Ces futurs paysans seront également sensibilisés aux problèmes à venir de leur profession comme la probable diminution des aides directes octroyées par l’Europe dans le cadre de la politique agricole commune, la volatilité du prix des matières premières, ou encore la montée des pays émergents comme la Chine. « Quelles sont vos premières motivations pour vous installer ? », interroge Pascal Turquier, conseiller à la Chambre d’agriculture, venu parler aux participants de la place de l’agriculture dans l’économie mondiale. La passion du métier d’agriculteur et l’envie d’être son propre patron, répondent en substance les futurs professionnels. 

Monter un dossier FSE : « une galère »

Cette formation fait partie de ce que le ministère de l’Agriculture appelle le « parcours de professionnalisation personnalisé » (PPP). Il se déroule en plusieurs étapes : diagnostic du projet professionnel, évaluation de la formation complémentaire nécessaire et « stage 21h ». En parallèle, une analyse de la viabilité économique de la future entreprise est également faite. Le PPP dure en moyenne un an. Il vise à aider les agriculteurs désireux de reprendre une exploitation agricole à mettre en place leur projet. Une fois l’entreprise considérée comme viable et toutes les étapes du parcours validées, l’agriculteur pourra bénéficier d’aides pour s’installer : dotation de 8000 à 17 300 euros, prêts bonifiés et abattement fiscaux. S’il rappellent tous qu’ils sont « obligés » de faire ce stage, les candidats reconnaissent néanmoins que c’est un moyen « de s’ouvrir l’esprit » et de connaître tous les acteurs du secteur.  

Depuis 13 ans, Chrystel Fourny anime le parcours d’installation des jeunes agriculteurs. Elle doit également rendre compte de son travail pour les demandes de fonds européens. « Le montage de dossiers FSE est une galère », explique-t-elle. « Nous devons chiffrer tous les postes de dépenses. Il faut par exemple calculer le nombre de timbres que nous allons utiliser dans l’année, ou le nombre de photocopies que nous allons faire », renchérit Stéphanie Martin, conseillère de l’Adasea en charge du montage des dossiers d’aides. Les subventions accordées pour les charges indirectes, comme par exemple le coût des locaux dans lesquels travaillent les salariés qui rédigent les demandes de subvention FSE, sont en effet limitées à 20%.

Attendre l’argent

Depuis le premier dossier, rempli en 2007, la méthode s’est cependant rodée. « Aujourd’hui c’est plus facile, estime Stéphanie Martin. Nous nous sommes adaptés par exemple pour maîtriser l’enregistrement du temps de travail que chacun passe à la préparation des dossiers». Et puis l’association a désormais un interlocuteur identifié à la Direction régionale des entreprises, de la concurrence, de la consommation, du travail et de l’emploi (Direccte) de Châlons-en-Champagne, mais également au niveau départemental.
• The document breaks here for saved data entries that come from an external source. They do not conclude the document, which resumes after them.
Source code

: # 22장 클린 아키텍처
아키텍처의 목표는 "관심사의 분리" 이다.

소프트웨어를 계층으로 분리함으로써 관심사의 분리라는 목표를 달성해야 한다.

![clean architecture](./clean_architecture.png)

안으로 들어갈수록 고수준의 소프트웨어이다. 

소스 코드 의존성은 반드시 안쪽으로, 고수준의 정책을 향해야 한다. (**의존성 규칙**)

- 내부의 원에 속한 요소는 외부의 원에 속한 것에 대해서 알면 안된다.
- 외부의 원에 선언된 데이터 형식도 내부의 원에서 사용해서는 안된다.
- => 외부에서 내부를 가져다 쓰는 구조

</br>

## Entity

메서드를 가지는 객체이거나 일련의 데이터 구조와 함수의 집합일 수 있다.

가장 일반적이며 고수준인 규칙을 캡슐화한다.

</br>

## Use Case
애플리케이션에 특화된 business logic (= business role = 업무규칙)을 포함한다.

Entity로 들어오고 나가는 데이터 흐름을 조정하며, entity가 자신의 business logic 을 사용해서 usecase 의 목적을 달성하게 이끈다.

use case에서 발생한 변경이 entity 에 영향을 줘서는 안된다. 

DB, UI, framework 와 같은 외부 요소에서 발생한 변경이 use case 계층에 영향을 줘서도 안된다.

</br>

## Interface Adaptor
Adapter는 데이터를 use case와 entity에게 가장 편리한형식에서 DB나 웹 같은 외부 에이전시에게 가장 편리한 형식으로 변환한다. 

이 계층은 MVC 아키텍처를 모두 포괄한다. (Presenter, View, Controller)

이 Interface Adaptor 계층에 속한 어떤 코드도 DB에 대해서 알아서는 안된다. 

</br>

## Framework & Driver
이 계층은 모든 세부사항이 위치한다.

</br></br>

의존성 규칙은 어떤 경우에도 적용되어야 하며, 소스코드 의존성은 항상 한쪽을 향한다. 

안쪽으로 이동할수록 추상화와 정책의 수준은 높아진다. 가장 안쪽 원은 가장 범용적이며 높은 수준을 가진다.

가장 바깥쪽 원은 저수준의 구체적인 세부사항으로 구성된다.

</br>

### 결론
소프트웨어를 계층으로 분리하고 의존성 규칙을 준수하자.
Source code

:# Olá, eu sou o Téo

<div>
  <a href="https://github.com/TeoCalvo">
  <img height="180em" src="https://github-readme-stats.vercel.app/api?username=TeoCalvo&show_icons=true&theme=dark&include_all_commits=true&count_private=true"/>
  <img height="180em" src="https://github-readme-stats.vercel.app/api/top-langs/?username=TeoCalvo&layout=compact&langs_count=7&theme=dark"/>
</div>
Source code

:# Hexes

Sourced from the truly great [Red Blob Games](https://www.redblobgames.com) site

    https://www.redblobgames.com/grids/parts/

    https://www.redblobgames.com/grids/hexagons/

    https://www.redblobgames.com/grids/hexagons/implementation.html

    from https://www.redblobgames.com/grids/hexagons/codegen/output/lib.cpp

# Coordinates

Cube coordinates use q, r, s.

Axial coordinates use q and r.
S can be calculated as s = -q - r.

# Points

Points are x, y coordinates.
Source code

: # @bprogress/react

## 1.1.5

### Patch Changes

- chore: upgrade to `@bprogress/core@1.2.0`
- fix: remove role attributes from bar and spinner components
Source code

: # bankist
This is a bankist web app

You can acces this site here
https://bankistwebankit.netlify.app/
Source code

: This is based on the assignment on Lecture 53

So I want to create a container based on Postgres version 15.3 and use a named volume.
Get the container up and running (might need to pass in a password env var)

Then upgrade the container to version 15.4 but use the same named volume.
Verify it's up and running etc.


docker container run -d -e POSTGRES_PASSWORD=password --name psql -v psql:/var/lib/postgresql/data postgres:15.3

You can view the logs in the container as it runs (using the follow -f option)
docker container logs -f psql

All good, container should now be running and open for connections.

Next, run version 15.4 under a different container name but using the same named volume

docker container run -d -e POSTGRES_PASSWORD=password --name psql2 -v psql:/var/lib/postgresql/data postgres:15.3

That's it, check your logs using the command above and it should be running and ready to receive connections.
Reste que depuis trois ans, l’Adasea n’a toujours pas touché un centime du Fonds social européen. En cause les changements d’autorités de gestion des dossiers dans la région. En 2007,  les demandes étaient gérées par la Direction régionale de l’agriculture et de la forêt (Draf), et « il n’y avait pas de consignes claires », explique Stéphanie Martin. Depuis 2009, la Direccte a repris les dossiers. « Les choses sont beaucoup plus cadrées, mais ils ont réexaminé, une par une, tous les demandes que leur a transmis la Draf. Ils sont débordés et n’ont pas pu traiter tous les dossiers dans les délais. »

Cette situation complexe a créé des problèmes de trésorerie. « D’autant plus que les dossiers FSE se font sur base de factures acquittées. Mais comme nous n’avons pas l’argent pour régler les factures, c’est le serpent qui se mord la queue », conclut la conseillère. Les demandes de FSE sont aujourd’hui en attente de paiement à la délégation régionale de l’Agence de services et de paiement.